O sea, si no es tan importante socialmente como nos dicen ¿es al menos rentable económicamente? La verdad es que no lo es, y la Liga en su conjunto ha sido reflotada varias veces con dinero público. Los equipos deben hoy a la Agencia Tributaria millones y millones de euros que no pagan por una especie de bula que tienen, ya que vivimos en un país en que  una anciana puede ser desahuciada de su casa por no pagar cien euros, pero un club deficitario puede gastarse 500 millones en un fichaje.

Una vez que descartamos lo que supuestamente deberían de ser los sustentos de  este tipo de fenómenos, el apoyo popular y la plusvalía, nos queda preguntarnos el porqué de toda esta maquinaria mediática que no nos deja ni a luz ni sombra, que nos atosiga con el deporte rey a cada momento de nuestra existencia.

La respuesta es que el fútbol es una ideología. Configura una sociedad determinada con todos los mensajes que manda directa o indirectamente. Está orientado a controlar a los sectores menos ilustrados de la población, a los que impone un modelo de masculinidad primaria (aunque últimamente un poco ambigua si nos fijamos en las cejas de Ronaldo); y luego les sugiere que enriquecerse depende más de la suerte y la picaresca que del trabajo esforzado. Los futbolistas son así paradigmas de la máxima culminación existencial que se tolera para los desheredados: convertirse por azar en un nuevo rico políticamente inofensivo que derrocha su dinero en horteradas (véanse los pendientes de Ronaldo).

Los pobres son los verdaderos aficionados, son lo que lloran y son felices únicamente por las vicisitudes de su equipo. Y además son los únicos que realmente pagan por el fútbol, les cuesta sus ahorros. Los poderosos más bien pretenden que les afecta para sentirse parte de un supuesto pueblo, o directamente utilizan el deporte para medrar desde la indiferencia afectiva (como Florentino Pérez).

Y por supuesto que no todos los pobres son aficionados, y también los hay en las clases medias. Porque hay una variante psicológica que trasversaliza el perfil del aficionado: la profunda mediocridad existencial.
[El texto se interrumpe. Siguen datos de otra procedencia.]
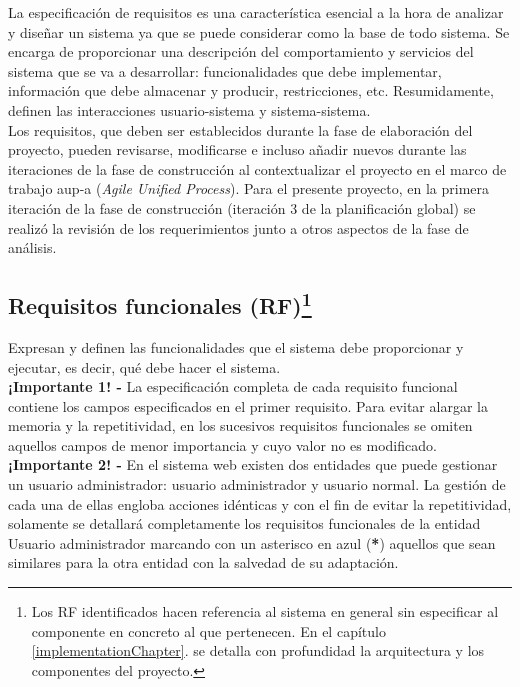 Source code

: \documentclass[12pt,a4paper, twoside]{report}
\begin{document}
	La especificación de requisitos es una característica esencial a la hora de analizar y diseñar un sistema ya que se puede considerar como la base de todo sistema. Se encarga de proporcionar una descripción del comportamiento y servicios del sistema que se va a desarrollar: funcionalidades que debe implementar, información que debe almacenar y producir, restricciones, etc. Resumidamente, definen las interacciones usuario-sistema y sistema-sistema.\\
	
	Los requisitos, que deben ser establecidos durante la fase de elaboración del proyecto, pueden revisarse, modificarse e incluso añadir nuevos durante las iteraciones de la fase de construcción al contextualizar el proyecto en el marco de trabajo \gls{aup-a} (\textit{Agile Unified Process}). Para el presente proyecto, en la primera iteración de la fase de construcción (iteración 3 de la planificación global) se realizó la revisión de los requerimientos junto a otros aspectos de la fase de análisis.

	\subsection[Requisitos funcionales (RF)]{Requisitos funcionales (RF)\footnote{Los RF identificados hacen referencia al sistema en general sin especificar al componente en concreto al que pertenecen. En el capítulo \ref{implementationChapter}.  se detalla con profundidad la arquitectura y los componentes del proyecto.}}
	
	Expresan y definen las funcionalidades que el sistema debe proporcionar y ejecutar, es decir, qué debe hacer el sistema. \\
	
	\textbf{¡Importante 1! -} La especificación completa de cada requisito funcional contiene los campos especificados en el primer requisito. Para evitar alargar la memoria y la repetitividad, en los sucesivos requisitos funcionales se omiten aquellos campos de menor importancia y cuyo valor no es modificado. \\

	\textbf{¡Importante 2! -} En el sistema web existen dos entidades que puede gestionar un usuario administrador: usuario administrador y usuario normal. La gestión de cada una de ellas engloba acciones idénticas y con el fin de evitar la repetitividad, solamente se detallará completamente los requisitos funcionales de la entidad Usuario administrador marcando con un asterisco en azul (\textbf{{\color{black!40!blue}*}}) aquellos que sean similares para la otra entidad con la salvedad de su adaptación. \\
	
\end{document}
El aficionado es alguien con una vida sin brillo, con una individualidad débil, que necesita sentirse parte de algo superior. De ahí que hable en primera persona del plural, “vamos a ganar”, cuando él no va hacer absolutamente nada.

El fútbol se ceba con los menos afortunados económica e intelectualmente, es otra manera que tienen los de arriba de someternos. De ahí que los que han nacido con más talento y ceros en la cuenta bancaria, cuando se ponen el plan populista a defender lo indefendible, se convierten en un ejemplo de abyección moral.